6. January 2024: New Year, New Price – ₦950 Per Litre
The beginning of 2024 brought little relief, as the price of PMS hit ₦950 per litre in January. This increase was one of the sharpest yet, and it further strained the finances of Nigerian households. The government announced plans for more social interventions, but skepticism remained high, especially as labor unions continued to demand that the government reverse the removal of the subsidy.
7. October 2024: The Latest Increase to ₦998 Per Litre
And now, in October 2024, the NNPC has announced the latest and most significant fuel price increase yet, pushing PMS to ₦998 per litre. This latest adjustment reflects ongoing global oil market trends, currency depreciation, and the full deregulation of Nigeria’s downstream oil sector.
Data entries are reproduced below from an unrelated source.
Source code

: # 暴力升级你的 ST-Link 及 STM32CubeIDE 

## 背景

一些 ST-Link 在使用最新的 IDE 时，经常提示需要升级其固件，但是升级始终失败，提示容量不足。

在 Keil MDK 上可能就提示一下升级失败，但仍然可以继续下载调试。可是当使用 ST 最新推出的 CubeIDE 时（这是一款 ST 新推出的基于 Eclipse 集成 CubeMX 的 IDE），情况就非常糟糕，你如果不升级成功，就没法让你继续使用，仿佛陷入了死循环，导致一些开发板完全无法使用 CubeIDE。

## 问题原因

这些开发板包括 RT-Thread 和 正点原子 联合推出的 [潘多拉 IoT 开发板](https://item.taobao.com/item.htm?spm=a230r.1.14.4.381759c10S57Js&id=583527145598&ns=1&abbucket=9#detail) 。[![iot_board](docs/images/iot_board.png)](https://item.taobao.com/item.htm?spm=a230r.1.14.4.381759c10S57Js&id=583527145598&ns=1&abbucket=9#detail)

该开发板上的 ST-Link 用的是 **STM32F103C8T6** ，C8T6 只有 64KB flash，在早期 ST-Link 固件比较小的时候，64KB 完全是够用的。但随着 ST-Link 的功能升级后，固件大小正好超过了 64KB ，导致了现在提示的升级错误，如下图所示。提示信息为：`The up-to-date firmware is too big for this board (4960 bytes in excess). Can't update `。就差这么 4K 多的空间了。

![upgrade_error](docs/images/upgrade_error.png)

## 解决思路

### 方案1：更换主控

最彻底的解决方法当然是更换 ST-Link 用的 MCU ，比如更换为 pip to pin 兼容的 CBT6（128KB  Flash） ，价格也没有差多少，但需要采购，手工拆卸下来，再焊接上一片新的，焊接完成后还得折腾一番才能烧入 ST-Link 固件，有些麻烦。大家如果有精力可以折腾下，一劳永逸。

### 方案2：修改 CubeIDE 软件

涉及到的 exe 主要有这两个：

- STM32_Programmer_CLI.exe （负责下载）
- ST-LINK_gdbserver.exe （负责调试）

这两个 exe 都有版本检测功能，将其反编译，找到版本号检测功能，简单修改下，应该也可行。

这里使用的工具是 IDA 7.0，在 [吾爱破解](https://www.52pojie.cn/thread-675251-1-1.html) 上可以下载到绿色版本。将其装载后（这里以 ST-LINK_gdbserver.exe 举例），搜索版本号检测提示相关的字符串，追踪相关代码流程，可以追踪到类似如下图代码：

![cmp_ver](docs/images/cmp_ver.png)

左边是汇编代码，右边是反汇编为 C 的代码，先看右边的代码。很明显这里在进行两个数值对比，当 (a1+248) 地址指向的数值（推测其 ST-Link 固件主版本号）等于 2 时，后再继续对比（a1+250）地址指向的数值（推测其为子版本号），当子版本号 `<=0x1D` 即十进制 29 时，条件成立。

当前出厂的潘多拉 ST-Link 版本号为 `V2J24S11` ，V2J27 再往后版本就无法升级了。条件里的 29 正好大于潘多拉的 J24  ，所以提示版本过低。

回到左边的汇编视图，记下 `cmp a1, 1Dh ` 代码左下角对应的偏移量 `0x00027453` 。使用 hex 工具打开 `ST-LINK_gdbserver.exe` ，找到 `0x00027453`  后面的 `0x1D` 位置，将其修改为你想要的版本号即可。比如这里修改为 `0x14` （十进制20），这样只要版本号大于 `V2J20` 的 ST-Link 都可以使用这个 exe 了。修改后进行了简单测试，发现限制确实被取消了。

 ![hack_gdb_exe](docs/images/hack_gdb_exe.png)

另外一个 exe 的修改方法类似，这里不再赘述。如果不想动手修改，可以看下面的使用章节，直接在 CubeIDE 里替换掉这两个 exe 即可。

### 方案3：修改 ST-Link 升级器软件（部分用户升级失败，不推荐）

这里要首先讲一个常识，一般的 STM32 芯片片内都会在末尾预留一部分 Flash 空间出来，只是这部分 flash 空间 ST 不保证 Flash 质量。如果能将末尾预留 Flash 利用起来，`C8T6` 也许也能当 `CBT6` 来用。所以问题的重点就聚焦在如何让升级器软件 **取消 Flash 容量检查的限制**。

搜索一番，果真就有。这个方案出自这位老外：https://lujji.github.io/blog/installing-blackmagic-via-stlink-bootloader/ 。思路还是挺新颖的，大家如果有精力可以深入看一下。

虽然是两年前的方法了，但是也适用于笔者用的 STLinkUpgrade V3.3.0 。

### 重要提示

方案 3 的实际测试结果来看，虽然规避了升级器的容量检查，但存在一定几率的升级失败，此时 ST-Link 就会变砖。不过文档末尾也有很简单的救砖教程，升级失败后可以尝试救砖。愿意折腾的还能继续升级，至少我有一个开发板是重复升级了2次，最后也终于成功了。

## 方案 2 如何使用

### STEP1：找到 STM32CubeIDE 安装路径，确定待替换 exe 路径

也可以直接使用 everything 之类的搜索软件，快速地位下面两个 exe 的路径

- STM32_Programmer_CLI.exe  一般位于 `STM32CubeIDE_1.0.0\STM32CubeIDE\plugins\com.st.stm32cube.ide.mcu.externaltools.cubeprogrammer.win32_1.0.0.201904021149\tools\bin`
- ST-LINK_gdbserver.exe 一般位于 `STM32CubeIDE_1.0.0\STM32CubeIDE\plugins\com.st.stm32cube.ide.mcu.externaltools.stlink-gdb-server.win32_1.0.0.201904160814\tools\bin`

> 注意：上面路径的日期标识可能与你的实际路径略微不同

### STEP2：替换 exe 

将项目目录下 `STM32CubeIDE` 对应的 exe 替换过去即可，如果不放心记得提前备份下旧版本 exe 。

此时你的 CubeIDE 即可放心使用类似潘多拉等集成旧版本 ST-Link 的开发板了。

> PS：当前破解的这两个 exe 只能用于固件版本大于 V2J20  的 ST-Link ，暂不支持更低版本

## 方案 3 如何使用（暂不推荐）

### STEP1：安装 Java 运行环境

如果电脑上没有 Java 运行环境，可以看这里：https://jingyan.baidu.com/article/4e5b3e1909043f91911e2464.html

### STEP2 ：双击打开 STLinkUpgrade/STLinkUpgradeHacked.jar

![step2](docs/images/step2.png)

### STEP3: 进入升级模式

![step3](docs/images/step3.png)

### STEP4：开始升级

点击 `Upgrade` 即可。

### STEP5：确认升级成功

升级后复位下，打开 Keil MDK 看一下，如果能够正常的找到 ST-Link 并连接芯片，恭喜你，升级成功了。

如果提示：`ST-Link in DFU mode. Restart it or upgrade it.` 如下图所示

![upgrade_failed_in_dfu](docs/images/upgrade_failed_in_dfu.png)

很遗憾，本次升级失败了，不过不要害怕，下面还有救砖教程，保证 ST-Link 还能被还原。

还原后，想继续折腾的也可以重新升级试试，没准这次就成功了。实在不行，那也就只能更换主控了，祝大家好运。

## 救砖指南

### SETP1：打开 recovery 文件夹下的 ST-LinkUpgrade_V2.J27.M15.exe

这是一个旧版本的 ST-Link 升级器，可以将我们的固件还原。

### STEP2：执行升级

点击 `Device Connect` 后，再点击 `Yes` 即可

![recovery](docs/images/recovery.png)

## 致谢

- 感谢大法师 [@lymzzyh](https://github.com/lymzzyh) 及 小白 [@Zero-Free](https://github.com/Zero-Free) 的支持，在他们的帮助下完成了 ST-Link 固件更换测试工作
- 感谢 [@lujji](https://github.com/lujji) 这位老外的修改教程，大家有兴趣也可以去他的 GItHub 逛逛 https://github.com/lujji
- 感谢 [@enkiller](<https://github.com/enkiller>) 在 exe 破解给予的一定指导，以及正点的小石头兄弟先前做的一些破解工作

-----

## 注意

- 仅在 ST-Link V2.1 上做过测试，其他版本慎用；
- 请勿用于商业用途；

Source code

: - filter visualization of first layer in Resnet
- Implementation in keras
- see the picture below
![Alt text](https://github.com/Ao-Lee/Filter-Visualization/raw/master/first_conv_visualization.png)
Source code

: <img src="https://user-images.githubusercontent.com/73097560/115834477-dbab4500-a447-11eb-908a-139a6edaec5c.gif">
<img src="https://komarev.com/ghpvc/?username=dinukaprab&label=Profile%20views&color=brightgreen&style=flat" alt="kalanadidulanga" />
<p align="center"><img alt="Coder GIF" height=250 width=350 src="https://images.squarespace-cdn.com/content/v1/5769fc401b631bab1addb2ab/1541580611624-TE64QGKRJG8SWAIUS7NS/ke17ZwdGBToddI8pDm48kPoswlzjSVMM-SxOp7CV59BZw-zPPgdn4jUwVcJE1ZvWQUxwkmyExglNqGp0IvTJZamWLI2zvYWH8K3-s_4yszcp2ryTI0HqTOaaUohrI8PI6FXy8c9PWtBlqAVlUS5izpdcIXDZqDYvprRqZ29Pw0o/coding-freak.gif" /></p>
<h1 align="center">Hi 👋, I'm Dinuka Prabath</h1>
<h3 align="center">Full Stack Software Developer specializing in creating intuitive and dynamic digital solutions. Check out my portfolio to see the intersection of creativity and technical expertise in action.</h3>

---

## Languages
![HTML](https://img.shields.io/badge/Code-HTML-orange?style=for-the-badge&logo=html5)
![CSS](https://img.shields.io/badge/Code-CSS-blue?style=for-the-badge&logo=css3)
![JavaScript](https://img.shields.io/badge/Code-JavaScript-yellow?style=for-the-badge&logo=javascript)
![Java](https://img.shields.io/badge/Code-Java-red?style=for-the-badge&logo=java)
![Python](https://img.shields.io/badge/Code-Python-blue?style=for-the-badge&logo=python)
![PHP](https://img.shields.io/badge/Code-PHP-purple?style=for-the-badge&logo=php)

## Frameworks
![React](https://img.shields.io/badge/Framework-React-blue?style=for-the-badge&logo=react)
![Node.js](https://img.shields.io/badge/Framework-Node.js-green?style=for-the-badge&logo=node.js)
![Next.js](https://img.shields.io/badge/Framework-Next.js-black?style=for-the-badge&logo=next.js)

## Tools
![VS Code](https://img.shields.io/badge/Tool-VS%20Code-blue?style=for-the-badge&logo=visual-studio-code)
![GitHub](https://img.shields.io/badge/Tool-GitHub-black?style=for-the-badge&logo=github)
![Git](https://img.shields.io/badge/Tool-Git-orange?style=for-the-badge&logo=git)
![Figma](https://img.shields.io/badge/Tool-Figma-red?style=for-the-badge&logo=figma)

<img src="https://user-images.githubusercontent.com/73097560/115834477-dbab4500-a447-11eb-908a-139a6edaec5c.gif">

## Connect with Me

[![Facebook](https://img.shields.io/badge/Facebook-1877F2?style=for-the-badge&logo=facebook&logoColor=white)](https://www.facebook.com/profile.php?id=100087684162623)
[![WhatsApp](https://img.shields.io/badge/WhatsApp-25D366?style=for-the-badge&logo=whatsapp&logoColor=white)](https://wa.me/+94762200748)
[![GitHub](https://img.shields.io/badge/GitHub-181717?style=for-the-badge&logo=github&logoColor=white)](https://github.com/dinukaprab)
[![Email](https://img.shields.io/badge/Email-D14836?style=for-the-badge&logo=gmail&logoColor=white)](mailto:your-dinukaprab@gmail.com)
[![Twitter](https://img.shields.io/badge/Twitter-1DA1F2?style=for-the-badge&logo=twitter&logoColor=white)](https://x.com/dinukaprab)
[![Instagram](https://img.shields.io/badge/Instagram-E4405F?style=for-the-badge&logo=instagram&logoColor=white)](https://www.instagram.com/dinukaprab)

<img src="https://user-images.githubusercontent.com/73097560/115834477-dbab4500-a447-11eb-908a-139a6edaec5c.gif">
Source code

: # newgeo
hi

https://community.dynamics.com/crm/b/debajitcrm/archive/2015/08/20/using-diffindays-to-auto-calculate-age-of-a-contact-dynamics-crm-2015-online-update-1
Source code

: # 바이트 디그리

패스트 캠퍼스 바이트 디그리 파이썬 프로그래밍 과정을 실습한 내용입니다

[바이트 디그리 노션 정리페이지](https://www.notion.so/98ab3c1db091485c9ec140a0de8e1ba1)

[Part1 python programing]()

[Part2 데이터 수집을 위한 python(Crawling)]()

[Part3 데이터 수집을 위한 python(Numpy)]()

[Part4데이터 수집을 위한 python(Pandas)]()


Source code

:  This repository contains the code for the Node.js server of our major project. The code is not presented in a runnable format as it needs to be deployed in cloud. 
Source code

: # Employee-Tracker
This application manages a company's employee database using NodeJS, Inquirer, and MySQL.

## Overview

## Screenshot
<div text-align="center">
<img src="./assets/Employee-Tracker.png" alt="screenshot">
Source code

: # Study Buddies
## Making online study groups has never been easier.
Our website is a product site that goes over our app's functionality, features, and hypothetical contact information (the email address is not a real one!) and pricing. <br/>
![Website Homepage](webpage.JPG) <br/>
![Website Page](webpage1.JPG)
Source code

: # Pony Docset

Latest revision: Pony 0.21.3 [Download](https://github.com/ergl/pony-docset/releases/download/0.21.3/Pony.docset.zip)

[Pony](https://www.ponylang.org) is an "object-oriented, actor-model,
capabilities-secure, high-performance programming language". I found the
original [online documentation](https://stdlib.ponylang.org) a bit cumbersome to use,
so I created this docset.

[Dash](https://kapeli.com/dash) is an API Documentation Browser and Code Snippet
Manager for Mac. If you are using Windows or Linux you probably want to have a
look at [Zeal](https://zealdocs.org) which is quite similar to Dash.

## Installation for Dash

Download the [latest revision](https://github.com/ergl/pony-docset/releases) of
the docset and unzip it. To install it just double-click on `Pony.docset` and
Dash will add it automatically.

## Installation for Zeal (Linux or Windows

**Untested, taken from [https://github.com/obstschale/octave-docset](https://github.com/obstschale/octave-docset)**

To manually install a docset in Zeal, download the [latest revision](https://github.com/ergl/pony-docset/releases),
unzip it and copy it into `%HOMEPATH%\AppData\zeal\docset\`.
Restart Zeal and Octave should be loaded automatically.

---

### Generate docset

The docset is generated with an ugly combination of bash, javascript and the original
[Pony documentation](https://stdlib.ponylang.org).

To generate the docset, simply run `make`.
The increase in fuel prices has led to widespread concern across Nigeria, as the effects of the rising costs are felt in nearly every aspect of daily life. Transportation costs, for example, have risen dramatically, making commuting difficult for many, particularly those who rely on public transport. Small businesses, which depend on petrol for generators due to unreliable electricity supply, have been hit hard, with many being forced to close or scale down operations.
The rise in fuel prices has also led to a surge in inflation, with food prices, household goods, and services becoming more expensive. This has exacerbated the challenges faced by Nigeria’s most vulnerable populations, who were already struggling with high unemployment rates, low wages, and economic insecurity.
The National President of the Independent Petroleum Marketers Association of Nigeria (IPMAN) has assured Nigerians that once the association starts lifting premium motor spirit (PMS) from the Dangote Refinery, the public will benefit from favorable prices, as crude oil is sold to the refinery in naira. Despite this, the Petroleum Retail Outlets Owners Association of Nigeria (PETROAN) remains committed to continuing fuel imports, citing concerns over refinery output and business sustainability.
Maigandi reassured that there is no cause for concern, addressing reports that the Nigerian National Petroleum Company (NNPC) Limited has ended its exclusive purchase agreement with the Dangote Refinery. This development opens the market for other marketers to directly source petrol from the refinery, which has a capacity of 650,000 barrels per day. Maigandi’s comments suggest a more competitive environment that could benefit consumers and petroleum marketers alike.
Although neither NNPCL nor Dangote Refinery has confirmed or denied the reports, the move suggests that NNPC will no longer serve as the sole buyer, allowing other marketers to directly negotiate prices with Dangote Refinery. Maigandi, speaking for IPMAN, welcomed this development, stating that if NNPCL can purchase directly, so should they. He noted that concerns over pricing should not be an issue, pointing out that they currently buy petrol from NNPC at over ₦800 per litre, but expressed optimism about how things will unfold.
Maigandi expressed confidence that selling crude oil to Dangote Refinery in naira would result in favorable pricing for Nigerians. He reassured that IPMAN is fully prepared to commence business and urged citizens not to worry about fuel prices. According to him, once they begin lifting petrol directly from the refinery under the naira sales regime, consumers will be pleased with the outcome, promising that this move will bring relief to the public.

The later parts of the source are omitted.